(Records for this exercise begins)
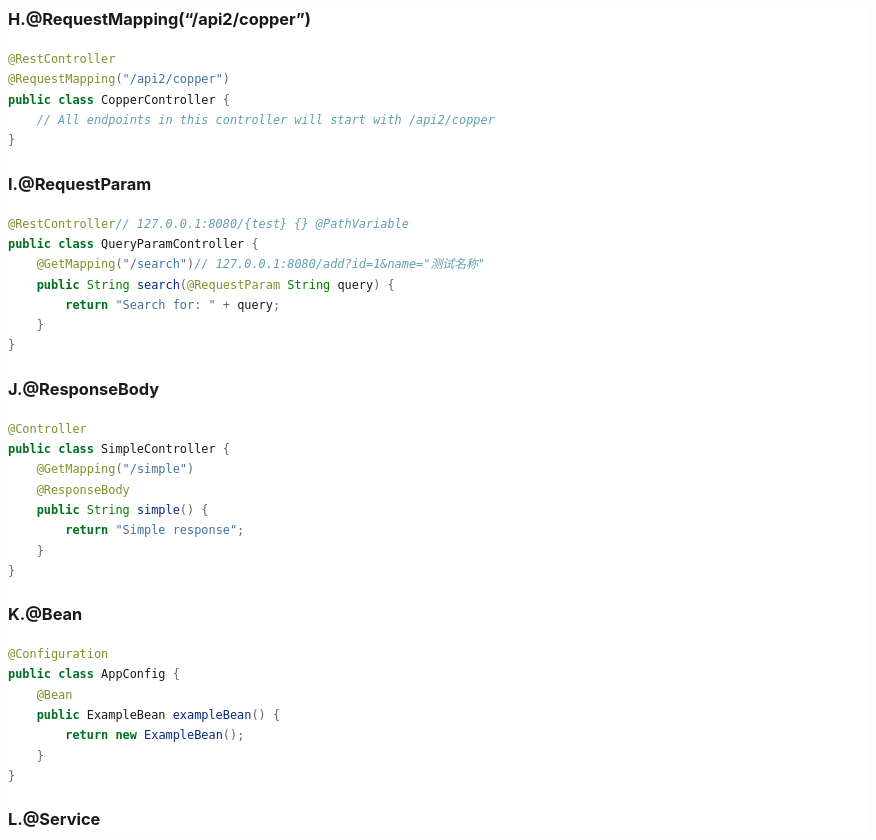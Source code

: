 ### H.@RequestMapping(“/api2/copper”) 

```java
@RestController
@RequestMapping("/api2/copper")
public class CopperController {
    // All endpoints in this controller will start with /api2/copper
}

```

### I.@RequestParam 

```java
@RestController// 127.0.0.1:8080/{test} {} @PathVariable
public class QueryParamController { 
    @GetMapping("/search")// 127.0.0.1:8080/add?id=1&name="测试名称"
    public String search(@RequestParam String query) {
        return "Search for: " + query;
    }
}

```

### J.@ResponseBody

```java
@Controller
public class SimpleController {
    @GetMapping("/simple")
    @ResponseBody
    public String simple() {
        return "Simple response";
    }
}

```

### K.@Bean 

```java
@Configuration
public class AppConfig {
    @Bean
    public ExampleBean exampleBean() {
        return new ExampleBean();
    }
}

```

### L.@Service 
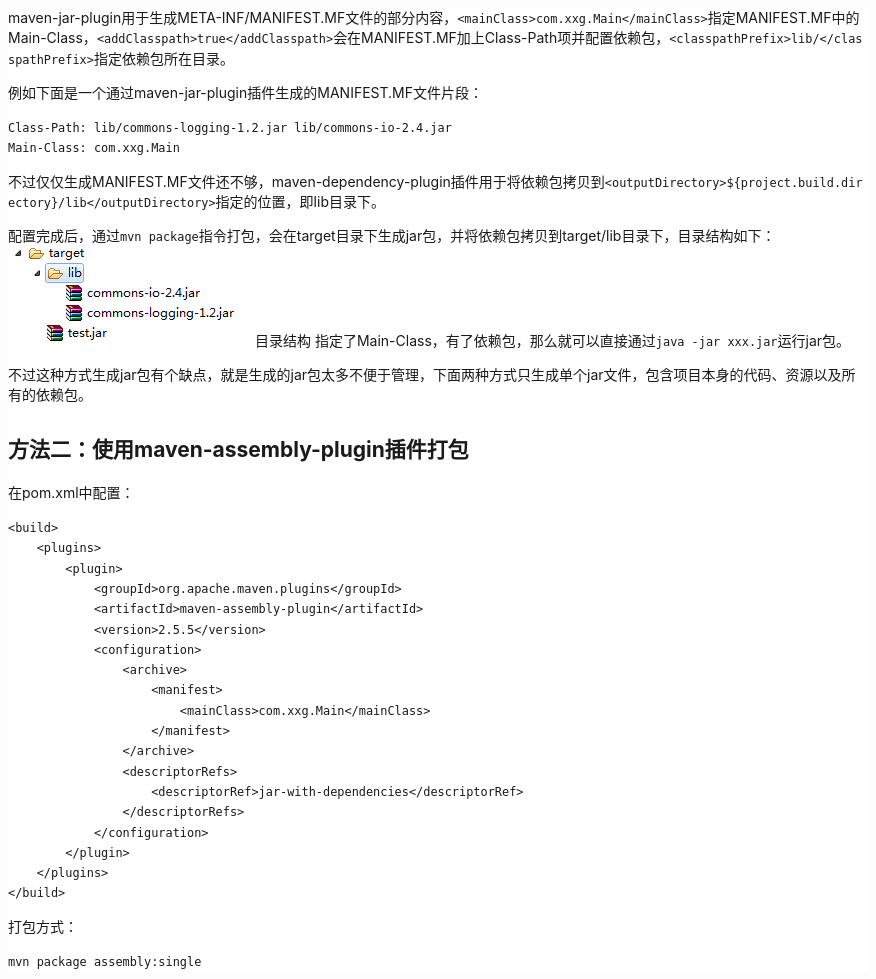 maven-jar-plugin用于生成META-INF/MANIFEST.MF文件的部分内容，`<mainClass>com.xxg.Main</mainClass>`指定MANIFEST.MF中的Main-Class，`<addClasspath>true</addClasspath>`会在MANIFEST.MF加上Class-Path项并配置依赖包，`<classpathPrefix>lib/</classpathPrefix>`指定依赖包所在目录。

例如下面是一个通过maven-jar-plugin插件生成的MANIFEST.MF文件片段：

```
Class-Path: lib/commons-logging-1.2.jar lib/commons-io-2.4.jar
Main-Class: com.xxg.Main
```

不过仅仅生成MANIFEST.MF文件还不够，maven-dependency-plugin插件用于将依赖包拷贝到`<outputDirectory>${project.build.directory}/lib</outputDirectory>`指定的位置，即lib目录下。

配置完成后，通过`mvn package`指令打包，会在target目录下生成jar包，并将依赖包拷贝到target/lib目录下，目录结构如下：
[![目录结构](image-201708210934/0.7867588221561164.png)](http://7xidft.com1.z0.glb.clouddn.com/blog/20150807174107439.jpg)目录结构
指定了Main-Class，有了依赖包，那么就可以直接通过`java -jar xxx.jar`运行jar包。

不过这种方式生成jar包有个缺点，就是生成的jar包太多不便于管理，下面两种方式只生成单个jar文件，包含项目本身的代码、资源以及所有的依赖包。

## 方法二：使用maven-assembly-plugin插件打包

在pom.xml中配置：

```
<build>
	<plugins>
		<plugin>
			<groupId>org.apache.maven.plugins</groupId>
			<artifactId>maven-assembly-plugin</artifactId>
			<version>2.5.5</version>
			<configuration>
				<archive>
					<manifest>
						<mainClass>com.xxg.Main</mainClass>
					</manifest>
				</archive>
				<descriptorRefs>
					<descriptorRef>jar-with-dependencies</descriptorRef>
				</descriptorRefs>
			</configuration>
		</plugin>
	</plugins>
</build>
```

打包方式：

```
mvn package assembly:single
```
(Records for this exercise ends)
● Activity:
Lines containing the word "public": copy each of them from the material.

● Exercise response:
public class CopperController {
public class QueryParamController { 
    public String search(@RequestParam String query) {
public class SimpleController {
    public String simple() {
public class AppConfig {
    public ExampleBean exampleBean() {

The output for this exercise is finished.